CPCB and the state pollution control boards (SPCBs) have been pursuing industries to install air pollution control equipment to comply with emission standards prescribed under the Environment Protection Act 1986. Photo: Mint
CPCB and the state pollution control boards (SPCBs) have been pursuing industries to install air pollution control equipment to comply with emission standards prescribed under the Environment Protection Act 1986. Photo: Mint

CPCB says industries can face closure if failed to follow strict emission norms

CPCB asks all states to ensure that industries that fall under the 17 highly polluting categories comply strictly with emission norms

New Delhi: India’s top pollution watchdog, the Central Pollution Control Board (CPCB), has asked all the states to ensure that industries that fall under the 17 highly polluting categories comply strictly with emission norms.

It also warned that the industries could face closure if they failed to follow the strict norms.

CPCB sent letter to the pollution control boards of all the states on 21 February, which was reviewed by Mint . It noted that the country had 17 categories of highly polluting industries that discharge environmental pollutants directly or indirectly into ambient air and water, resulting in an adverse effect on their quality.

CPCB and the state pollution control boards (SPCBs) have been pursuing industries to install air pollution control equipment to comply with emission standards prescribed under the Environment Protection Act 1986. However, desired results have not been achieved as yet.

In September 2017, CPCB asked all the state pollution control boards to ensure compliance with such norms but when it carried out inspections, it found that, a “number of industries have not provided proper facilities for stack emission monitoring" in accordance with emission regulations.

As per the letter, emission regulations are prescribed by CPCB to “facilitate proper monitoring facilities like port hole, ladder, platforms" and their absence is considered a “severe violation" of clearance given to operate by the pollution boards.

Noting this, CPCB directed all SPCBs to ensure that industries which are counted under the 17 highly polluting categories follow strict emissions norms.

For instance, the letter asked industries to provide, “stack monitoring facility" as per emission regulations “for all stacks attached with boilers."

“The industrial unit will ensure that the port hole and ladder facility is safe to carry out monitoring. In place of monkey ladder, spiral type/scaffold ladder shall be provided to ensure safety of monitoring personnel," the letter noted.

It noted that SPCBs will now prescribe such directions in the “Consent to Establish (CTE)" given to industries and “shall verify the compliance of stack monitoring provisions before issuance of Consent to Operate (CTO) to air polluting industrial units and ensure that no CTO is issued to the unit without such facilities".

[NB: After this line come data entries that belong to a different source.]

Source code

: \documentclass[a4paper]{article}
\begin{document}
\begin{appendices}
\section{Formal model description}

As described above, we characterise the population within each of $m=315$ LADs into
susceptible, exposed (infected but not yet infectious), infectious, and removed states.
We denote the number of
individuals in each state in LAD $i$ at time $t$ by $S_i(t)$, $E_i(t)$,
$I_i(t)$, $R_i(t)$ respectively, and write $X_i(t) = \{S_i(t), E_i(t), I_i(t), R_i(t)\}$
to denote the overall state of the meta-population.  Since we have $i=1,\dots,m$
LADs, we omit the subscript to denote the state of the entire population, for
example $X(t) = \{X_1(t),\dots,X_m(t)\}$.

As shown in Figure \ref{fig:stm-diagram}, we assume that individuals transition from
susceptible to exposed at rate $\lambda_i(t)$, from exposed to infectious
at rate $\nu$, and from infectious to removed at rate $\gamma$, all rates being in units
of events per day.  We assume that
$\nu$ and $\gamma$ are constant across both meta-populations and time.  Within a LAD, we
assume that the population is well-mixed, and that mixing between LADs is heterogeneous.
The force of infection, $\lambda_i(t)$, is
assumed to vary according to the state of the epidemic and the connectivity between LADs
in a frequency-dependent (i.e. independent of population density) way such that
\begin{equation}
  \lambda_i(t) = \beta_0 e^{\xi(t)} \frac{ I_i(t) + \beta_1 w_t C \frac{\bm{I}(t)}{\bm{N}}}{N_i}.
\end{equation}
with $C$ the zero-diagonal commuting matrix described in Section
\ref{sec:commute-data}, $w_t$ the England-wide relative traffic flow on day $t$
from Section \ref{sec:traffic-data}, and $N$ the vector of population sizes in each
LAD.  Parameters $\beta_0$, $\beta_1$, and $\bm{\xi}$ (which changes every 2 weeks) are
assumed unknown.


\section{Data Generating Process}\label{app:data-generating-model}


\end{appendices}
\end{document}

Under India’s Water (Prevention and Control of Pollution) Act 1974 and Air Act (Prevention and Control of Pollution) 1981, it is a requirement to get CTE from respective SPCBs before starting construction of an industrial unit and get CTO from the SPCBs before starting production activities at that unit.

The letter warned that absence of a proper stack monitoring facility will be considered a “violation of CPCB’s direction and appropriate action shall be taken including closure of the industrial unit." CPCB also sought action taken reports on the issue from all States within one month.